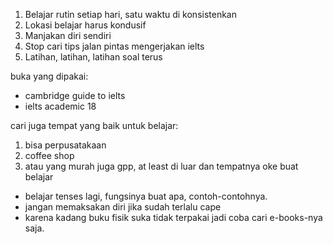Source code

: 1. Belajar rutin setiap hari, satu waktu di konsistenkan
2. Lokasi belajar harus kondusif 
3. Manjakan diri sendiri 
4. Stop cari tips jalan pintas mengerjakan ielts 
5. Latihan, latihan, latihan soal terus

buka yang dipakai: 
 - cambridge guide to ielts
 - ielts academic 18

cari juga tempat yang baik untuk belajar:
1. bisa perpusatakaan
2. coffee shop
3. atau yang murah juga gpp, at least di luar dan tempatnya oke buat belajar

- belajar tenses lagi, fungsinya buat apa, contoh-contohnya. 
- jangan memaksakan diri jika sudah terlalu cape
- karena kadang buku fisik suka tidak terpakai jadi coba cari e-books-nya saja.
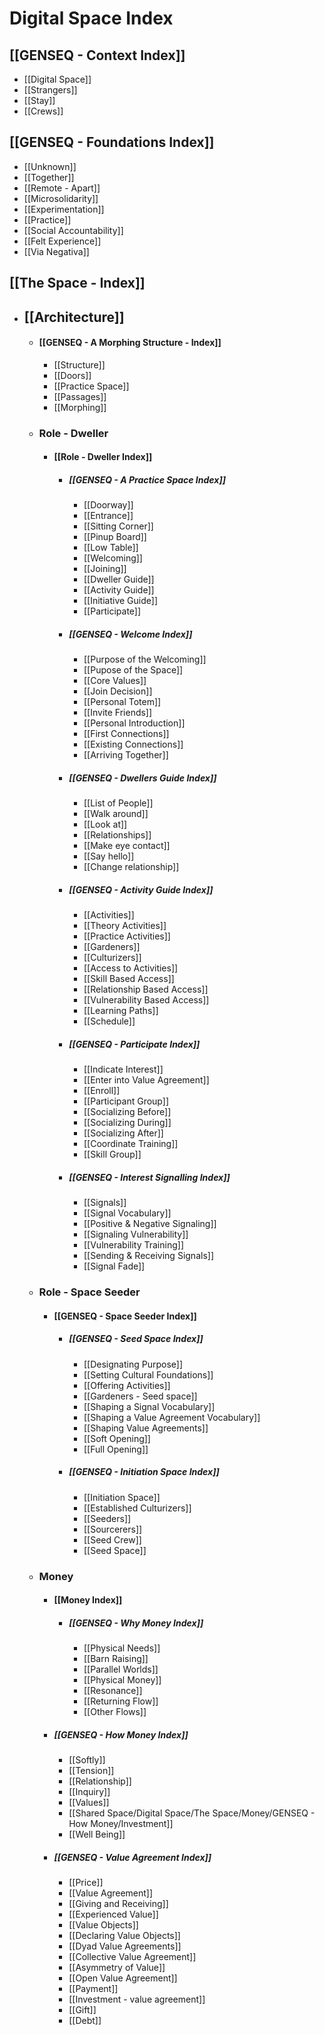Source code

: # Digital Space Index

## [[GENSEQ - Context Index]]
- [[Digital Space]]
- [[Strangers]]
- [[Stay]]
- [[Crews]]

## [[GENSEQ - Foundations Index]]
- [[Unknown]]
- [[Together]]
- [[Remote - Apart]]
- [[Microsolidarity]]
- [[Experimentation]]
- [[Practice]]
- [[Social Accountability]]
- [[Felt Experience]]
- [[Via Negativa]]

## [[The Space - Index]]
- ## [[Architecture]]
	- #### [[GENSEQ - A Morphing Structure - Index]]
		- [[Structure]]
		- [[Doors]]
		- [[Practice Space]]
		- [[Passages]]
		- [[Morphing]]

	- ### Role - Dweller
		- #### [[Role - Dweller Index]]
			- ##### [[GENSEQ - A Practice Space Index]]
				- [[Doorway]]
				- [[Entrance]]
				- [[Sitting Corner]]
				- [[Pinup Board]]
				- [[Low Table]]
				- [[Welcoming]]
				- [[Joining]]
				- [[Dweller Guide]]
				- [[Activity Guide]]
				- [[Initiative Guide]]
				- [[Participate]]
			- ##### [[GENSEQ - Welcome Index]]
				- [[Purpose of the Welcoming]]
				- [[Pupose of the Space]]
				- [[Core Values]]
				- [[Join Decision]]
				- [[Personal Totem]]
				- [[Invite Friends]]
				- [[Personal Introduction]]
				- [[First Connections]]
				- [[Existing Connections]]
				- [[Arriving Together]]
			- ##### [[GENSEQ - Dwellers Guide Index]]
				- [[List of People]]
				- [[Walk around]]
				- [[Look at]]
				- [[Relationships]]
				- [[Make eye contact]]
				- [[Say hello]]
				- [[Change relationship]]
			- ##### [[GENSEQ - Activity Guide Index]]
				- [[Activities]]
				- [[Theory Activities]]
				- [[Practice Activities]]
				- [[Gardeners]]
				- [[Culturizers]]
				- [[Access to Activities]]
				- [[Skill Based Access]]
				- [[Relationship Based Access]]
				- [[Vulnerability Based Access]]
				- [[Learning Paths]]
				- [[Schedule]]
			- ##### [[GENSEQ - Participate Index]]
				- [[Indicate Interest]]
				- [[Enter into Value Agreement]]
				- [[Enroll]]
				- [[Participant Group]]
				- [[Socializing Before]]
				- [[Socializing During]]
				- [[Socializing After]]
				- [[Coordinate Training]]
				- [[Skill Group]]
			- ##### [[GENSEQ - Interest Signalling Index]]
				- [[Signals]]
				- [[Signal Vocabulary]]
				- [[Positive & Negative Signaling]]
				- [[Signaling Vulnerability]]
				- [[Vulnerability Training]]
				- [[Sending & Receiving Signals]]
				- [[Signal Fade]]

	- ### Role - Space Seeder
		- #### [[GENSEQ - Space Seeder Index]] 
			- ##### [[GENSEQ - Seed Space Index]]
				- [[Designating Purpose]]
				- [[Setting Cultural Foundations]]
				- [[Offering Activities]]
				- [[Gardeners - Seed space]]
				- [[Shaping a Signal Vocabulary]]
				- [[Shaping a Value Agreement Vocabulary]]
				- [[Shaping Value Agreements]]
				- [[Soft Opening]]
				- [[Full Opening]]
			- ##### [[GENSEQ - Initiation Space Index]]
				- [[Initiation Space]]
				- [[Established Culturizers]]
				- [[Seeders]]
				- [[Sourcerers]]
				- [[Seed Crew]]
				- [[Seed Space]]

	- ### Money
		- #### [[Money Index]]
			- ##### [[GENSEQ - Why Money Index]]
				- [[Physical Needs]]
				- [[Barn Raising]]
				- [[Parallel Worlds]]
				- [[Physical Money]]
				- [[Resonance]]
				- [[Returning Flow]]
				- [[Other Flows]]

		- ##### [[GENSEQ - How Money Index]]
			- [[Softly]]
			- [[Tension]]
			- [[Relationship]]
			- [[Inquiry]]
			- [[Values]]
			- [[Shared Space/Digital Space/The Space/Money/GENSEQ - How Money/Investment]]
			- [[Well Being]]

		- ##### [[GENSEQ - Value Agreement Index]]
			- [[Price]]
			- [[Value Agreement]]
			- [[Giving and Receiving]]
			- [[Experienced Value]]
			- [[Value Objects]]
			- [[Declaring Value Objects]]
			- [[Dyad Value Agreements]]
			- [[Collective Value Agreement]]
			- [[Asymmetry of Value]]
			- [[Open Value Agreement]]
			- [[Payment]]
			- [[Investment - value agreement]]
			- [[Gift]]
			- [[Debt]]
· · ·
What is the number of lines above that contain "cari"? Reply with that number only.

*Exercise solution:* 3